Dataset entries:
Start of Block

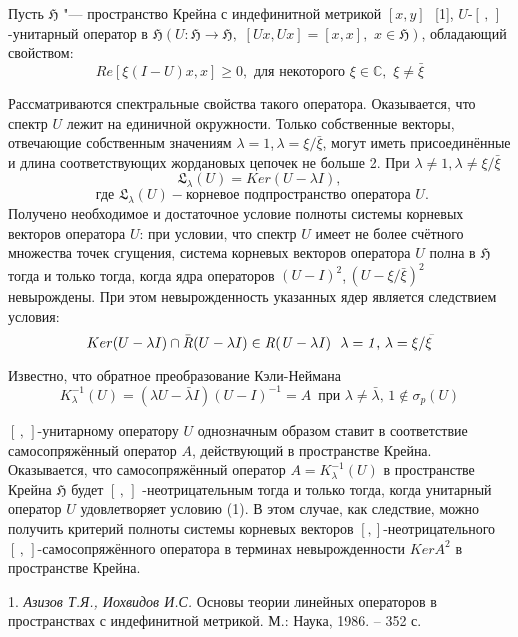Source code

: 

\vzmscaption
\sloppy
 Пусть $\mathfrak{H}$ "--- пространство Крейна с индефинитной метрикой $[x, y]$ \,\,[1],  $U$-$[ \,, \,]$-унитарный оператор  в $\mathfrak{H}( U:\mathfrak{H}\rightarrow\mathfrak{H},\,\,[Ux, Ux] = [x, x],\,\,x\in \mathfrak{H})$, обладающий свойством:
 \begin{equation}
Re[\xi(I - U)x, x]\geq 0,\,\,\text{для некоторого}\,\, \xi\in \mathbb{C},\,\,\xi\neq\bar{\xi}
\end{equation}

				Рассматриваются спектральные свойства такого оператора. Оказывается, что спектр  $U$ лежит на единичной окружности. Только собственные векторы, отвечающие собственным значениям $\lambda = 1$,\,$\lambda=\xi/\bar{\xi}$, могут иметь присоединённые и длина соответствующих жордановых цепочек не больше 2. При $\lambda\neq 1, \lambda\neq\xi/\bar{\xi}$
 $$
\mathfrak{L}_{\lambda}(U) = Ker (U-\lambda I),$$$$ \,\, \text{где}\,\,\mathfrak{L}_{\lambda}(U) - \text{корневое подпространство оператора}\,\,U.
$$
 Получено необходимое и достаточное условие полноты системы корневых векторов оператора $U$: при условии, что спектр $U$ имеет не более счётного множества точек сгущения, система корневых векторов оператора $U$  полна в $\mathfrak{H}$ тогда и только тогда, когда ядра операторов $(U - I)^2$,\,$(U - \xi/\bar{\xi})^2$  невырождены. При этом невырожденность указанных ядер является следствием условия:
$$
Ker(U - \lambda I)\cap\bar{\it{R}}(U - \lambda I)\in \it{R}(U - \lambda I)\,\,\,\,\lambda = 1,\,\lambda = \xi/\bar{\xi}
$$

		Известно, что обратное преобразование Кэли-Неймана
$$
K^{-1}_{\lambda}(U) = (\lambda U - \bar{\lambda}I)(U - I)^{-1}  = A\,\,\,\text{при}\,\, \lambda\neq \bar{\lambda}, \, 1\notin\sigma_p(U)
$$

$[ \,, \,]$-унитарному оператору $U$ однозначным образом ставит в соответствие самосопряжённый оператор $A$, действующий в пространстве Крейна.  Оказывается, что самосопряжённый оператор $A = K^{-1}_{\lambda}(U)$  в пространстве Крейна $\mathfrak{H}$ будет $[\, , \,]$ -неотрицательным тогда и только тогда, когда унитарный оператор  $U$ удовлетворяет условию (1). В этом случае, как следствие, можно получить критерий  полноты  системы корневых векторов  $[ , ]$-неотрицательного  $[\, ,\, ]$-самосопряжённого оператора в терминах невырожденности  $Ker A^2$ в
пространстве Крейна.



\litlist

1. {\it Азизов Т.Я., Иохвидов И.С.}
 Основы теории линейных операторов в пространствах с индефинитной метрикой. М.: Наука, 1986. – 352 с.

End of Block

# What the task requires:
Output the records exactly, and let none of their pictures appear in the copy.

# Response box:
Source code

: 

\vzmscaption
\sloppy
 Пусть $\mathfrak{H}$ "--- пространство Крейна с индефинитной метрикой $[x, y]$ \,\,[1],  $U$-$[ \,, \,]$-унитарный оператор  в $\mathfrak{H}( U:\mathfrak{H}\rightarrow\mathfrak{H},\,\,[Ux, Ux] = [x, x],\,\,x\in \mathfrak{H})$, обладающий свойством:
 \begin{equation}
Re[\xi(I - U)x, x]\geq 0,\,\,\text{для некоторого}\,\, \xi\in \mathbb{C},\,\,\xi\neq\bar{\xi}
\end{equation}

				Рассматриваются спектральные свойства такого оператора. Оказывается, что спектр  $U$ лежит на единичной окружности. Только собственные векторы, отвечающие собственным значениям $\lambda = 1$,\,$\lambda=\xi/\bar{\xi}$, могут иметь присоединённые и длина соответствующих жордановых цепочек не больше 2. При $\lambda\neq 1, \lambda\neq\xi/\bar{\xi}$
 $$
\mathfrak{L}_{\lambda}(U) = Ker (U-\lambda I),$$$$ \,\, \text{где}\,\,\mathfrak{L}_{\lambda}(U) - \text{корневое подпространство оператора}\,\,U.
$$
 Получено необходимое и достаточное условие полноты системы корневых векторов оператора $U$: при условии, что спектр $U$ имеет не более счётного множества точек сгущения, система корневых векторов оператора $U$  полна в $\mathfrak{H}$ тогда и только тогда, когда ядра операторов $(U - I)^2$,\,$(U - \xi/\bar{\xi})^2$  невырождены. При этом невырожденность указанных ядер является следствием условия:
$$
Ker(U - \lambda I)\cap\bar{\it{R}}(U - \lambda I)\in \it{R}(U - \lambda I)\,\,\,\,\lambda = 1,\,\lambda = \xi/\bar{\xi}
$$

		Известно, что обратное преобразование Кэли-Неймана
$$
K^{-1}_{\lambda}(U) = (\lambda U - \bar{\lambda}I)(U - I)^{-1}  = A\,\,\,\text{при}\,\, \lambda\neq \bar{\lambda}, \, 1\notin\sigma_p(U)
$$

$[ \,, \,]$-унитарному оператору $U$ однозначным образом ставит в соответствие самосопряжённый оператор $A$, действующий в пространстве Крейна.  Оказывается, что самосопряжённый оператор $A = K^{-1}_{\lambda}(U)$  в пространстве Крейна $\mathfrak{H}$ будет $[\, , \,]$ -неотрицательным тогда и только тогда, когда унитарный оператор  $U$ удовлетворяет условию (1). В этом случае, как следствие, можно получить критерий  полноты  системы корневых векторов  $[ , ]$-неотрицательного  $[\, ,\, ]$-самосопряжённого оператора в терминах невырожденности  $Ker A^2$ в
пространстве Крейна.



\litlist

1. {\it Азизов Т.Я., Иохвидов И.С.}
 Основы теории линейных операторов в пространствах с индефинитной метрикой. М.: Наука, 1986. – 352 с.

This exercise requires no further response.